- **Exercise prompt**: Only one stretch of the records below should be repeated. It starts with the line containing "The bias-variance trade-off is" and goes on through the line containing "models. For instance, rather", exactly as written.

Pictures paired with source code:
[Start of section]
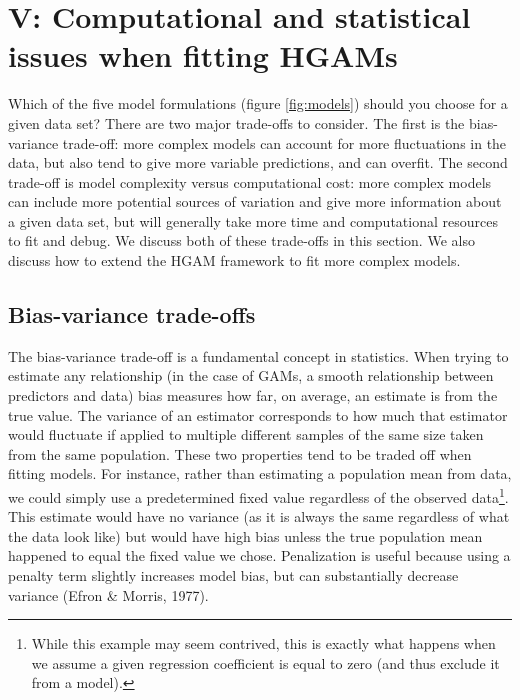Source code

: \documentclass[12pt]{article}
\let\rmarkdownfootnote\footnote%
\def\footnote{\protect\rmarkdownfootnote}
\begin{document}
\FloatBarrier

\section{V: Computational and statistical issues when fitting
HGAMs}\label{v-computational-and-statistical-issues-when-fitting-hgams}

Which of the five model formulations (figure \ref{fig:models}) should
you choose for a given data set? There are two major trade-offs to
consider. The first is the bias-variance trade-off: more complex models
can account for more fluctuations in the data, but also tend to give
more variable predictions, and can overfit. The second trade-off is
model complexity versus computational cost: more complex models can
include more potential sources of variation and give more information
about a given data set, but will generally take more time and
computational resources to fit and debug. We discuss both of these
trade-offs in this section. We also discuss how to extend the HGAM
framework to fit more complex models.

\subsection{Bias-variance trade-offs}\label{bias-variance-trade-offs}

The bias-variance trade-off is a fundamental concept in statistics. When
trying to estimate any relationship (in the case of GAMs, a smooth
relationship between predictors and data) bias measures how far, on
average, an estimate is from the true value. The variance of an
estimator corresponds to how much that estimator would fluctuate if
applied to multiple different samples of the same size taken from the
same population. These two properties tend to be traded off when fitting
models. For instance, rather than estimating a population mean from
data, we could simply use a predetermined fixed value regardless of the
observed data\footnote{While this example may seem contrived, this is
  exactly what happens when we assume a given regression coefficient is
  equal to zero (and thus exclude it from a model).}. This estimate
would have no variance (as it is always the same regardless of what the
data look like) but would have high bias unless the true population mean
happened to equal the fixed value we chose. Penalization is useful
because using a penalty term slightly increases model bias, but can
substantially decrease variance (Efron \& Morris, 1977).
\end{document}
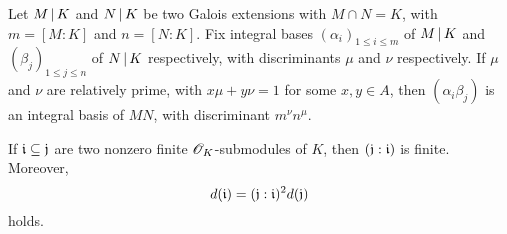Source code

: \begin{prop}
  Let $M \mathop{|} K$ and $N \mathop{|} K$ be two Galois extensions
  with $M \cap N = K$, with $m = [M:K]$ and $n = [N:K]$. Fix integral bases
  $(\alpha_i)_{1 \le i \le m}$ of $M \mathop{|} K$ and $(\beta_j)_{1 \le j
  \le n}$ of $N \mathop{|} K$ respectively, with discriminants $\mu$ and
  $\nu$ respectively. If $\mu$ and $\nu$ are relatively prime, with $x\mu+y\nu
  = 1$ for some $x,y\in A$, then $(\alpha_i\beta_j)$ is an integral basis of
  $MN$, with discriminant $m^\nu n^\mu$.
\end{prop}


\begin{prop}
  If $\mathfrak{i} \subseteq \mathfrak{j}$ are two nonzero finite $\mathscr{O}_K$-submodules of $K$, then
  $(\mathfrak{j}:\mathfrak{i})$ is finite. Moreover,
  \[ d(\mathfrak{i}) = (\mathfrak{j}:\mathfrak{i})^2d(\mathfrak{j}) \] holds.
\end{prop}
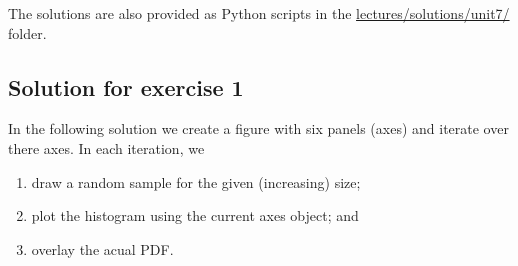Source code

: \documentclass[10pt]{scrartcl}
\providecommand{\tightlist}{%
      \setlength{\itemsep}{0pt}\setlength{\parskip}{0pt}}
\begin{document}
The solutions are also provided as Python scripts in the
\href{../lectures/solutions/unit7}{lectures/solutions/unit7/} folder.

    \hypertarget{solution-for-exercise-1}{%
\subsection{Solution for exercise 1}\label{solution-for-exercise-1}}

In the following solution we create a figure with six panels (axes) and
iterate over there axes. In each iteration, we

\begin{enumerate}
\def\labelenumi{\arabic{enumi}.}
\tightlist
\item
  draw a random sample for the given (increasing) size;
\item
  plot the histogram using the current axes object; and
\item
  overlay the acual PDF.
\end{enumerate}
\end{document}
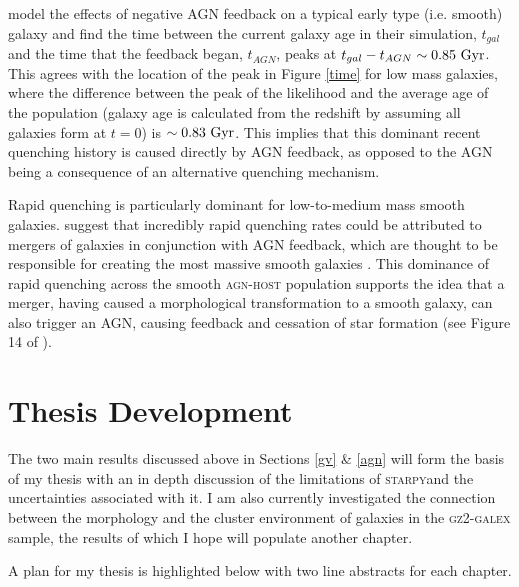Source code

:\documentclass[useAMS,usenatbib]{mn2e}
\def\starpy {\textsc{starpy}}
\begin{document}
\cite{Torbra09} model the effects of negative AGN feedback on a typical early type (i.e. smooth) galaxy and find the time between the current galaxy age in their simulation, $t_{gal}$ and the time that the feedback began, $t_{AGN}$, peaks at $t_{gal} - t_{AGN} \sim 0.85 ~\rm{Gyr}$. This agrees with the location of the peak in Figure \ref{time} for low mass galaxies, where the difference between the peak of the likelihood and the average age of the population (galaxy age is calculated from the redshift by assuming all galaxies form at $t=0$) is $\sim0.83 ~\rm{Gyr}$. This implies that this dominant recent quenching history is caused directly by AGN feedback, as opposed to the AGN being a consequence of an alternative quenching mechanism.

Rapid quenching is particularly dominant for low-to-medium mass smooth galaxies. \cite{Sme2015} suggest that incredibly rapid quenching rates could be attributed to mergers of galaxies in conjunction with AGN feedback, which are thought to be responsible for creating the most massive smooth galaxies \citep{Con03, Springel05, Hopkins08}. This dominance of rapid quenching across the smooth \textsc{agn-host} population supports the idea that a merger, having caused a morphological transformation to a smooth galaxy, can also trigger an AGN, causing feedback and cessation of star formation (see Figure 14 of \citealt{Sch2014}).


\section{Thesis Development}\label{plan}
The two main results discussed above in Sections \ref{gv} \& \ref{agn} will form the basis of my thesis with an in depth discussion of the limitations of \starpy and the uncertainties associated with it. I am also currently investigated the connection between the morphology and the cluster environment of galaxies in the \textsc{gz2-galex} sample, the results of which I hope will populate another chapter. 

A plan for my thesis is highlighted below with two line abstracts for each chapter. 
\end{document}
[End of section]
- **Written response**:
The bias-variance trade-off is a fundamental concept in statistics. When
trying to estimate any relationship (in the case of GAMs, a smooth
relationship between predictors and data) bias measures how far, on
average, an estimate is from the true value. The variance of an
estimator corresponds to how much that estimator would fluctuate if
applied to multiple different samples of the same size taken from the
same population. These two properties tend to be traded off when fitting
models. For instance, rather than estimating a population mean from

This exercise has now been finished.